» SUPPLIED DATA:
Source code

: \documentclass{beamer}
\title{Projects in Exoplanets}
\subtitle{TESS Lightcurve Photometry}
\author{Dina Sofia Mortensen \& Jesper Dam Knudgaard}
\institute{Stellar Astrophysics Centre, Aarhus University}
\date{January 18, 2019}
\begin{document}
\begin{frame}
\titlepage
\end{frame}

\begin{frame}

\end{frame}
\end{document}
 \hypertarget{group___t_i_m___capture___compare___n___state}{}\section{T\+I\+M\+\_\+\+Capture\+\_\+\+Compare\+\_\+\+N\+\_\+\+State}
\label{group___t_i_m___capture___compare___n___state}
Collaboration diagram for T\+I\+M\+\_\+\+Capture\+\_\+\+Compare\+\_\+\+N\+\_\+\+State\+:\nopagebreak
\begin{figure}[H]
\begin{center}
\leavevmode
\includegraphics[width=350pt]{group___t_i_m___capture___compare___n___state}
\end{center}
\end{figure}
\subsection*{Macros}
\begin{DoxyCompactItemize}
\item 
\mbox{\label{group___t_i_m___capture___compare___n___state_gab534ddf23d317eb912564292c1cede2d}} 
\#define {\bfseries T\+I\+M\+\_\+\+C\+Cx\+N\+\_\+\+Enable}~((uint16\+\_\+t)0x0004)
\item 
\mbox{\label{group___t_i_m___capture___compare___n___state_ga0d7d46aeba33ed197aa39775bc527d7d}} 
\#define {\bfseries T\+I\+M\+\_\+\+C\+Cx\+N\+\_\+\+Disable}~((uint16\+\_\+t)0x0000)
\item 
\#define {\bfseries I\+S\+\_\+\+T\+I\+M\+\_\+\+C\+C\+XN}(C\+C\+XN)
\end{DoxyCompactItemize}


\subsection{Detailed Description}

» PROBLEM TO WORK ON: From the entries above, copy every line where the word "mbox" shows up.

» SOLUTION FOR THIS PROBLEM:
\mbox{\label{group___t_i_m___capture___compare___n___state_gab534ddf23d317eb912564292c1cede2d}} 
\mbox{\label{group___t_i_m___capture___compare___n___state_ga0d7d46aeba33ed197aa39775bc527d7d}} 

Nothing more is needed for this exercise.